The essential problem is neither American arrogance nor European fecklessness. Rather, it is the toxic interaction between the two. Over 70 years, the United States and its allies in Europe have formed a deeply patterned cycle of co-dependency, in which American frustration with European inaction has encouraged U.S. administrations to treat European allies like teenagers who cannot be trusted to take care of themselves. As so often happens with teenagers, this paternalism has only encouraged further European irresponsibility, verifying the original American impulse. Together, the two sides have formed a tacit U.S.-European conspiracy to make Europe a geopolitical backwater.

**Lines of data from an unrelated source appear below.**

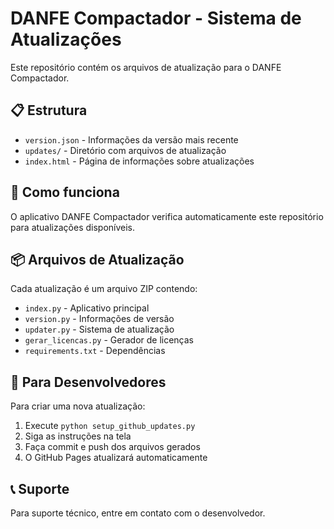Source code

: # DANFE Compactador - Sistema de Atualizações

Este repositório contém os arquivos de atualização para o DANFE Compactador.

## 📋 Estrutura

- `version.json` - Informações da versão mais recente
- `updates/` - Diretório com arquivos de atualização
- `index.html` - Página de informações sobre atualizações

## 🔄 Como funciona

O aplicativo DANFE Compactador verifica automaticamente este repositório para atualizações disponíveis.

## 📦 Arquivos de Atualização

Cada atualização é um arquivo ZIP contendo:
- `index.py` - Aplicativo principal
- `version.py` - Informações de versão
- `updater.py` - Sistema de atualização
- `gerar_licencas.py` - Gerador de licenças
- `requirements.txt` - Dependências

## 🚀 Para Desenvolvedores

Para criar uma nova atualização:

1. Execute `python setup_github_updates.py`
2. Siga as instruções na tela
3. Faça commit e push dos arquivos gerados
4. O GitHub Pages atualizará automaticamente

## 📞 Suporte

Para suporte técnico, entre em contato com o desenvolvedor.

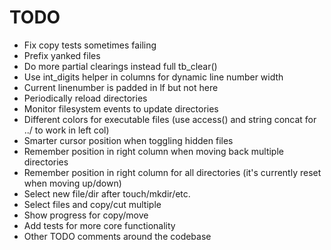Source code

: # TODO
* Fix copy tests sometimes failing
* Prefix yanked files
* Do more partial clearings instead full tb_clear()
* Use int_digits helper in columns for dynamic line number width
* Current linenumber is padded in lf but not here
* Periodically reload directories
* Monitor filesystem events to update directories
* Different colors for executable files (use access() and string concat for ../ to work in left col)
* Smarter cursor position when toggling hidden files
* Remember position in right column when moving back multiple directories
* Remember position in right column for all directories (it's currently reset when moving up/down)
* Select new file/dir after touch/mkdir/etc.
* Select files and copy/cut multiple
* Show progress for copy/move
* Add tests for more core functionality
* Other TODO comments around the codebase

It is a huge loss for both sides. Americans will want deep and genuine European support in what will surely be a long struggle to manage China’s rise. Europeans say — and on some level, probably mean — that they want to be geopolitical players in the world and share responsibility for shaping the new international system that is emerging. Together, the United States, the EU and the United Kingdom could achieve those goals, but on the evidence none of them is willing to break the cycle of co-dependency. But at least we can be confident that the press conferences at the summits will go well.